Statement

“Fifteen years ago, I made a dozen or so clear glass potatoes in my friends’ glassblowing studio.  At the time I did not have a fully formed concept or specific intention for the work. But in creating these simple keepsakes I knew I was paying homage to my home country, and a seed was planted.

Many years later, in 2018, I saw the exhibition Coming Home: Art and the Great Hunger, the world’s largest collection of Famine related art, at Dublin Castle. I was deeply moved by this exhibition and together with a confluence of other influences, I decided to embark on the ambitious journey of creating 1845: Memento Mori, a commemorative artwork, dedicated to the Great Famine.

I knew that to do justice to the work and its inspiration, it needed to be large scale. I had never worked with large scale installations in my own practice but did work for the American artist Dale Chihuly in the 1990s building his large-scale installations, which are made from literally thousands of elements. I credit that experience as an influence.
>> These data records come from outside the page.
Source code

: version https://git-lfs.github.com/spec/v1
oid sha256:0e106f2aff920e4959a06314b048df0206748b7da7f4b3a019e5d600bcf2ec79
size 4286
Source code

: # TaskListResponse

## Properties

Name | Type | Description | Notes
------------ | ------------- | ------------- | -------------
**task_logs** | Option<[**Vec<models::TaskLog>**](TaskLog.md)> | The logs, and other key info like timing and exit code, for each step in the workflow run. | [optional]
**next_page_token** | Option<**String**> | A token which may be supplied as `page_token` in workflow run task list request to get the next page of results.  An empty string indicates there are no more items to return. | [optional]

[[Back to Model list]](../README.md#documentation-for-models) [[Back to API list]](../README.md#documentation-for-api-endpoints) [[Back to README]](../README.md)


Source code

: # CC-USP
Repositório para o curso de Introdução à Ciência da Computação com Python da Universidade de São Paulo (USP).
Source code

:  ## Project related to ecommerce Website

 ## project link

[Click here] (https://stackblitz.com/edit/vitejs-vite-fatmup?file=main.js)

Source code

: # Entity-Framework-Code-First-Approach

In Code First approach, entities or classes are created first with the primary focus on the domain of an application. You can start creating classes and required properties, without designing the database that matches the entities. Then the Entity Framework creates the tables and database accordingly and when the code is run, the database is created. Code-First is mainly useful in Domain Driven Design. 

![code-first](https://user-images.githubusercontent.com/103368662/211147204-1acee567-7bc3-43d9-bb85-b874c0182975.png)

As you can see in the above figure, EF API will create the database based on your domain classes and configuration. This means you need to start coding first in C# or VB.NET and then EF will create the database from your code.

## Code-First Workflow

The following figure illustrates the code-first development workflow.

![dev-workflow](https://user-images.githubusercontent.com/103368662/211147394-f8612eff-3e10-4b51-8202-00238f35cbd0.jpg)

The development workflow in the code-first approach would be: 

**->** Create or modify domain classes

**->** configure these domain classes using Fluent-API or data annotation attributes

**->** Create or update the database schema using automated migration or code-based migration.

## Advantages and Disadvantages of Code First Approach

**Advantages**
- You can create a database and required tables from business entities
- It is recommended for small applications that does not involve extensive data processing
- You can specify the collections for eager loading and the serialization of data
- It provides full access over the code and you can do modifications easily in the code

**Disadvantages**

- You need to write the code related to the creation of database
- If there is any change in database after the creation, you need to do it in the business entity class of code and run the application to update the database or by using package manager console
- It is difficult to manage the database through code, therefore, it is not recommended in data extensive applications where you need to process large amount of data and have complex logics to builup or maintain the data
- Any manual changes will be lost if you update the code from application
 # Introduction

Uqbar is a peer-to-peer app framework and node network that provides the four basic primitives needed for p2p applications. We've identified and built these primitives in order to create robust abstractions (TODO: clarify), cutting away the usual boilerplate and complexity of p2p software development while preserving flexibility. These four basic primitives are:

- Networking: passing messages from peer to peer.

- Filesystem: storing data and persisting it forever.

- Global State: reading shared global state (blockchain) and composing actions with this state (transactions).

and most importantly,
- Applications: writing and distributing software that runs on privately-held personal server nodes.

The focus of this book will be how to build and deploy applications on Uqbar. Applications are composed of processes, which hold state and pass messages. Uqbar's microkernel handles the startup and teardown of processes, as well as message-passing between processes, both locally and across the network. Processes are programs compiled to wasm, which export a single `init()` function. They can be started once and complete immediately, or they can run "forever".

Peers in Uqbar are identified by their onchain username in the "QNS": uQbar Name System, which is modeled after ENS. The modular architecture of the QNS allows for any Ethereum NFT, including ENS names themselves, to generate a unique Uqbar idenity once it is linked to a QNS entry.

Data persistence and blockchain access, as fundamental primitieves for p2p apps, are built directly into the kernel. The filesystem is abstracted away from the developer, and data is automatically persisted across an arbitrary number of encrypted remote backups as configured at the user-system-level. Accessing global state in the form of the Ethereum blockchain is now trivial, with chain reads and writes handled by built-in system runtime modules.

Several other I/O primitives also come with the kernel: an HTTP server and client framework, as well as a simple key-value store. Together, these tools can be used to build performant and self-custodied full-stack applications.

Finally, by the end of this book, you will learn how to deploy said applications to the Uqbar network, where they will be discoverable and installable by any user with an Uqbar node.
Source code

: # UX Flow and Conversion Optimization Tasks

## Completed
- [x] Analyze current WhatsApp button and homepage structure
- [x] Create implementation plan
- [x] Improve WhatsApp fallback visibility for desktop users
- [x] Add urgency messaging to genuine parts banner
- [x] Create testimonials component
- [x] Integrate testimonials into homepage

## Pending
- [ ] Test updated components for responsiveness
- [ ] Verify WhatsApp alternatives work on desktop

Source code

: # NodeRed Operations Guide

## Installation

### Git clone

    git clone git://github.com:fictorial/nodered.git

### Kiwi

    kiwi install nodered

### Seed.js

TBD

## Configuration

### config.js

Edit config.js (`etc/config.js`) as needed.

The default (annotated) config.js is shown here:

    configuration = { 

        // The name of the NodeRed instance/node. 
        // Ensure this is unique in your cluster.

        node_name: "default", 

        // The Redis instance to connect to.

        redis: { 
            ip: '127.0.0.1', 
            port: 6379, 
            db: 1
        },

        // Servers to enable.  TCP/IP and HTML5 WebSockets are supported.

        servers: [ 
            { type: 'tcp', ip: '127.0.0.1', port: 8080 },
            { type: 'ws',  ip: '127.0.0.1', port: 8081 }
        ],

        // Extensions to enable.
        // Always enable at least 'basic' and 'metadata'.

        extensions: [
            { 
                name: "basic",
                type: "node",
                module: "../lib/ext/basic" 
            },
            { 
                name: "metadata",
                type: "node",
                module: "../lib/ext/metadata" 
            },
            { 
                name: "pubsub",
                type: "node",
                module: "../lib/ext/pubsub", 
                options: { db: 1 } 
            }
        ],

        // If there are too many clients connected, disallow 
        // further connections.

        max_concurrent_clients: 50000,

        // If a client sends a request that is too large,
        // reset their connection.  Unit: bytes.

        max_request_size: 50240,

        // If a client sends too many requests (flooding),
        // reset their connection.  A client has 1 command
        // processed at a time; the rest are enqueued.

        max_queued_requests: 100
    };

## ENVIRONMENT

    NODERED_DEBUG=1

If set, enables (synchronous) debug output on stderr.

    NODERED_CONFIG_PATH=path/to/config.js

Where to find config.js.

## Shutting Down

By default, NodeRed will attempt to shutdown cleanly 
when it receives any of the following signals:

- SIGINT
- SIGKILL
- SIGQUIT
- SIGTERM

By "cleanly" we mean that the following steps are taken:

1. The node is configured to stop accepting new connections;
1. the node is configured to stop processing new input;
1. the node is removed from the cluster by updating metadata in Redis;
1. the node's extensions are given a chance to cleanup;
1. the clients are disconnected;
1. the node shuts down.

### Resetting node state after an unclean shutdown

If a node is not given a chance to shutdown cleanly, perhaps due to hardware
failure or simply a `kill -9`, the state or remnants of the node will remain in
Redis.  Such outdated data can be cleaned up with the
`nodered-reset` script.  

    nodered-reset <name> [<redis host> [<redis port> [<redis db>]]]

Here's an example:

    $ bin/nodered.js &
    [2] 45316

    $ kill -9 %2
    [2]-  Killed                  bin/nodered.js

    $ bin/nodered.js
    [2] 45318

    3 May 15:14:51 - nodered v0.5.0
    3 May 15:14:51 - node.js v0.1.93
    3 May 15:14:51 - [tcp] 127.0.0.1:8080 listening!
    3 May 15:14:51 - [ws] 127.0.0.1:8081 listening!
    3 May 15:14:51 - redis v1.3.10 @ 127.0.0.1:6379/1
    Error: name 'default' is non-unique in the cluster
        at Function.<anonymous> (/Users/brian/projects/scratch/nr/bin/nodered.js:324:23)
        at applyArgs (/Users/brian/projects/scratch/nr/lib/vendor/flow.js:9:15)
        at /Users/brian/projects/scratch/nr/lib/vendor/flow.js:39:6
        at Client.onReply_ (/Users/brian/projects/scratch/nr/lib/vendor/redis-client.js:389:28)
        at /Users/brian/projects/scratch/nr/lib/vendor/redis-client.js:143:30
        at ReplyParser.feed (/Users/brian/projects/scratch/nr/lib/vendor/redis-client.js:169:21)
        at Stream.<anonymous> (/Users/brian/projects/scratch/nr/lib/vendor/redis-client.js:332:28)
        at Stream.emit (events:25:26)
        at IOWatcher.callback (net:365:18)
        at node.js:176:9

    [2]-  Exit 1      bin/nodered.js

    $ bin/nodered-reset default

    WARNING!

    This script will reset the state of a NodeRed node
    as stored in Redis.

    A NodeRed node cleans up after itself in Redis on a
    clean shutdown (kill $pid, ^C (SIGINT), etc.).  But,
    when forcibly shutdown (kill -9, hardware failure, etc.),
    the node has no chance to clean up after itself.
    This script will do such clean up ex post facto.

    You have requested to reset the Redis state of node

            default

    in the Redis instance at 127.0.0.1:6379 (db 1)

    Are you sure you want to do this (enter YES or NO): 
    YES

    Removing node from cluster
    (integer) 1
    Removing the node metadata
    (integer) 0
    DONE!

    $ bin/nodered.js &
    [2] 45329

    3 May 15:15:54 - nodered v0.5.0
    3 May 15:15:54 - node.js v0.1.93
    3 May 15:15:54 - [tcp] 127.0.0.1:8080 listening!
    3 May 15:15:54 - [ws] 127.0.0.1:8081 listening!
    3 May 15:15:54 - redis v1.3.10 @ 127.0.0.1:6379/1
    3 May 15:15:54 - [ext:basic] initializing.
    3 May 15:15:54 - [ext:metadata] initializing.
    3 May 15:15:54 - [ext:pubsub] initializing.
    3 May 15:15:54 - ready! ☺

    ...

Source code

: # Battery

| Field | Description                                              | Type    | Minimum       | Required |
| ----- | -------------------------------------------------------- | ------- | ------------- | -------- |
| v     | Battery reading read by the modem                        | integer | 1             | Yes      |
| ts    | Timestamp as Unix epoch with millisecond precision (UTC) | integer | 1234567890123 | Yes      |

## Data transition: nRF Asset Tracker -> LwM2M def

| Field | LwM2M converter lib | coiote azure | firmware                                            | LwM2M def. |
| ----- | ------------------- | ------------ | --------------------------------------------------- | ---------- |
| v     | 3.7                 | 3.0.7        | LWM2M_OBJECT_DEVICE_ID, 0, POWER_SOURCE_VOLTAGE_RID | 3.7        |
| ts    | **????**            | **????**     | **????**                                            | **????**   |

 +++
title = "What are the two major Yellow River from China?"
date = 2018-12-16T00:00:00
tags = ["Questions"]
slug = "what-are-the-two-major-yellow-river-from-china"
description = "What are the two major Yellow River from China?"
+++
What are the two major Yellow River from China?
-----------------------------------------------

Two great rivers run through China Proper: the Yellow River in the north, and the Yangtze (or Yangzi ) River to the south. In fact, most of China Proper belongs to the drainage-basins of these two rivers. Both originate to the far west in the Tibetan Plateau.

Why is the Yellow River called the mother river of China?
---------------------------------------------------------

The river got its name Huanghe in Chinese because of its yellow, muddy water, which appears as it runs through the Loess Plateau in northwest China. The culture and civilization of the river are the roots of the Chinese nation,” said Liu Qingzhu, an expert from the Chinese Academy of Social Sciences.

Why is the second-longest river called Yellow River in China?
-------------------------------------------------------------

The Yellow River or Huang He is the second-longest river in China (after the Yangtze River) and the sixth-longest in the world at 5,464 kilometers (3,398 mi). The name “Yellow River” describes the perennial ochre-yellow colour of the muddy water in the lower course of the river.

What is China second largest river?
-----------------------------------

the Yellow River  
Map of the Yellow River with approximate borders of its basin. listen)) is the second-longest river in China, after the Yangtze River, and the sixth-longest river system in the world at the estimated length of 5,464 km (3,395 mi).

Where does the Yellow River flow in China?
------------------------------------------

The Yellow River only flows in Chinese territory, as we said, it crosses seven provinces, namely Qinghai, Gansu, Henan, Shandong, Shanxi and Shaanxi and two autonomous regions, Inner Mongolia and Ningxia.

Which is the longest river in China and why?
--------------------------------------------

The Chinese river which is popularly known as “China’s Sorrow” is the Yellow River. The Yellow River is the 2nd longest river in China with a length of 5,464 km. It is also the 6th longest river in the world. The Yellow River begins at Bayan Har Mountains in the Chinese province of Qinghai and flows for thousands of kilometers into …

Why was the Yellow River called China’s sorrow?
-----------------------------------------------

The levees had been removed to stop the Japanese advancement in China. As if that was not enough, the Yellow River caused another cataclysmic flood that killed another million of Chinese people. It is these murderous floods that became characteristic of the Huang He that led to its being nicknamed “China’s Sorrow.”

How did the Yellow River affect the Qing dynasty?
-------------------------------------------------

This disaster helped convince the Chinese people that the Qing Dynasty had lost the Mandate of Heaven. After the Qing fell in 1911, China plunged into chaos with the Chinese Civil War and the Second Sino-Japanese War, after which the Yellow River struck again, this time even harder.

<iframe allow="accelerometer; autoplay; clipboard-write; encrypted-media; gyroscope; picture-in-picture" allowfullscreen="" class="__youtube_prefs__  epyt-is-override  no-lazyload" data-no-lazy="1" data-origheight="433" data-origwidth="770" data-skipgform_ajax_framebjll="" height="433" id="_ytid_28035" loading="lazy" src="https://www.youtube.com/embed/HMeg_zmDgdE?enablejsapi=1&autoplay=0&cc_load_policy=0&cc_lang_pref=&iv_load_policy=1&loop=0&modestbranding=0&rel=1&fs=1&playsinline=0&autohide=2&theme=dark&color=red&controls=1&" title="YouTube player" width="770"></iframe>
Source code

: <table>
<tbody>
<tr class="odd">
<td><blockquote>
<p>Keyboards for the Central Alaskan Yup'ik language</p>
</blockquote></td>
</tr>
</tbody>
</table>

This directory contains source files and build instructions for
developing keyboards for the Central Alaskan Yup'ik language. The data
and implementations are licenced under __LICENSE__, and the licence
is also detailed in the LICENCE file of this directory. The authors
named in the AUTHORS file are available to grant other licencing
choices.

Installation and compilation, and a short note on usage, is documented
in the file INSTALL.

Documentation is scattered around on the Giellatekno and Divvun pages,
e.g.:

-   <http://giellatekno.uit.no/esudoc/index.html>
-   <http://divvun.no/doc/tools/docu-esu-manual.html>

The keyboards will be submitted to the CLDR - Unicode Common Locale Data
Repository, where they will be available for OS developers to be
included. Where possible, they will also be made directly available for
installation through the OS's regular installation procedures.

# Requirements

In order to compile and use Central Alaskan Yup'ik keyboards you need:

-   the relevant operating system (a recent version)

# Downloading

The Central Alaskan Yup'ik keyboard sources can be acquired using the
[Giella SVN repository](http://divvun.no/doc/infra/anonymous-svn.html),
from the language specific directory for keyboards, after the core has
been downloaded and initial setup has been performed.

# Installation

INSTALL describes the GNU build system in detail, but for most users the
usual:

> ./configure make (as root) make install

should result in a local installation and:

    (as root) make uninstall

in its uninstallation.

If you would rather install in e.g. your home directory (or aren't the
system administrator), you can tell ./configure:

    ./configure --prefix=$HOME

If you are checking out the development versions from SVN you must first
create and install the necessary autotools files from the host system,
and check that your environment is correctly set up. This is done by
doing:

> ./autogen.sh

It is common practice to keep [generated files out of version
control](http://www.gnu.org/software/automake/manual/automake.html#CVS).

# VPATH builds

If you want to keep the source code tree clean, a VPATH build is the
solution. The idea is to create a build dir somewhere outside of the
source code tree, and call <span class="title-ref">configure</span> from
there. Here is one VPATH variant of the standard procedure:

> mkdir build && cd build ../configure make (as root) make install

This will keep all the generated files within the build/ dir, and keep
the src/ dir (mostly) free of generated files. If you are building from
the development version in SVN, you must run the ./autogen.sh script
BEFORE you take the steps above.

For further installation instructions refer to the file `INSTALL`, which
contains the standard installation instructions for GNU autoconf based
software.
I have collaborated with Irish artists Róisín de Buitléar, Kevin O’Dwyer and Caroline Madden on many projects, building bridges between the Seattle and Ireland glass communities.  In 2018, Caution! Fragile, an exhibition organized by Róisín de Buitléar opened at the National Museum of Ireland, four years after its premier at the Museum of Glass in Tacoma. This exhibition celebrates Irish culture, tradition and heritage. My involvement with its production evoked in me a great sense of national pride. It inspired my work to celebrate and honor my Irish culture.

In the execution of this work, I chose a representation of the potato form, a classic and iconic symbol associated with Ireland, using molten glass. It lends itself well to creating the organic form of a potato. The material also lends itself well as a metaphor for fragility and strength. But I was also drawn to the physical act of literally breathing life, through glassblowing, into a form, that in Irish history has a connotation of sustenance but also death. The potatoes are clear and sandblasted. The result is a recognizable form of the potato, that in its stark whiteness, looks like a ghost of the living form. To me it is a memento mori, that serves as reminder of mortality.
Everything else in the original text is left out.